■ WHAT THIS TASK INVOLVES
Starting with the opening line of the entries below, transcribe each line exactly up to and including the one that has "existing replication set"; pictures are not copied.

Start of DATA EXCERPTS

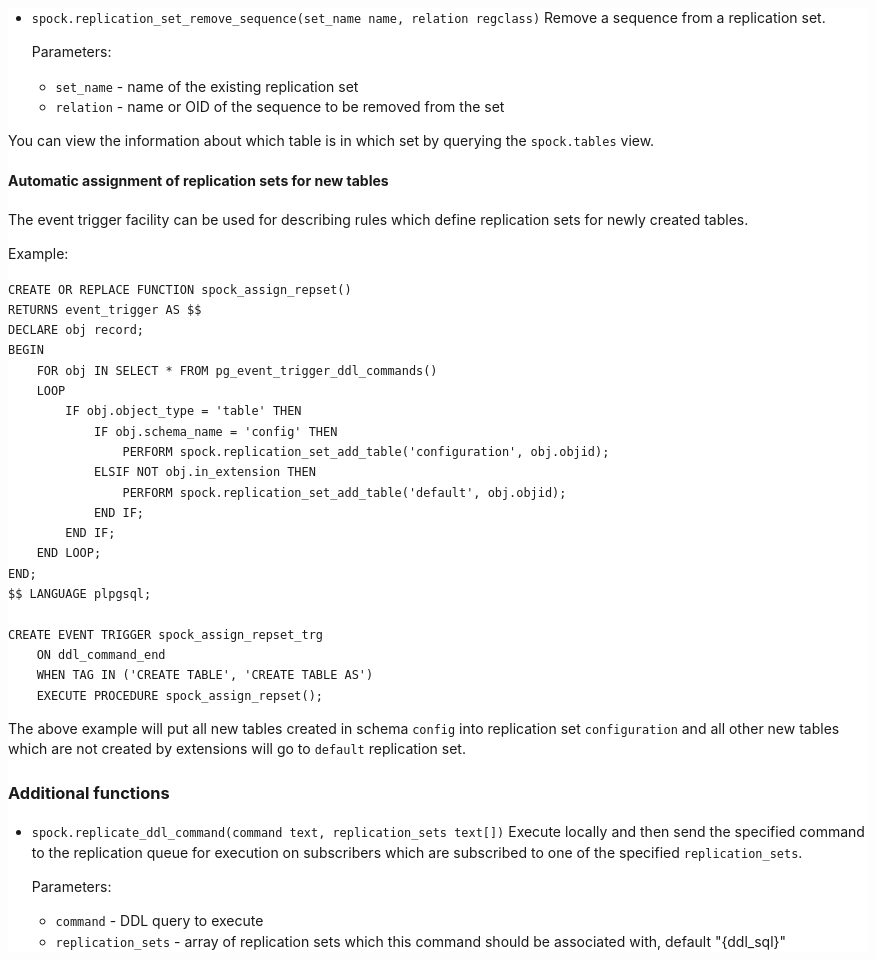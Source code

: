 - `spock.replication_set_remove_sequence(set_name name, relation regclass)`
  Remove a sequence from a replication set.

  Parameters:
  - `set_name` - name of the existing replication set
  - `relation` - name or OID of the sequence to be removed from the set

You can view the information about which table is in which set by querying the
`spock.tables` view.

#### Automatic assignment of replication sets for new tables

The event trigger facility can be used for describing rules which define
replication sets for newly created tables.

Example:

    CREATE OR REPLACE FUNCTION spock_assign_repset()
    RETURNS event_trigger AS $$
    DECLARE obj record;
    BEGIN
        FOR obj IN SELECT * FROM pg_event_trigger_ddl_commands()
        LOOP
            IF obj.object_type = 'table' THEN
                IF obj.schema_name = 'config' THEN
                    PERFORM spock.replication_set_add_table('configuration', obj.objid);
                ELSIF NOT obj.in_extension THEN
                    PERFORM spock.replication_set_add_table('default', obj.objid);
                END IF;
            END IF;
        END LOOP;
    END;
    $$ LANGUAGE plpgsql;

    CREATE EVENT TRIGGER spock_assign_repset_trg
        ON ddl_command_end
        WHEN TAG IN ('CREATE TABLE', 'CREATE TABLE AS')
        EXECUTE PROCEDURE spock_assign_repset();

The above example will put all new tables created in schema `config` into
replication set `configuration` and all other new tables which are not created
by extensions will go to `default` replication set.

### Additional functions

- `spock.replicate_ddl_command(command text, replication_sets text[])`
  Execute locally and then send the specified command to the replication queue
  for execution on subscribers which are subscribed to one of the specified
  `replication_sets`.

  Parameters:
  - `command` - DDL query to execute
  - `replication_sets` - array of replication sets which this command should be
    associated with, default "{ddl_sql}"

End of DATA EXCERPTS

■ YOUR RESPONSE
Source code

: - `spock.replication_set_remove_sequence(set_name name, relation regclass)`
  Remove a sequence from a replication set.

  Parameters:
  - `set_name` - name of the existing replication set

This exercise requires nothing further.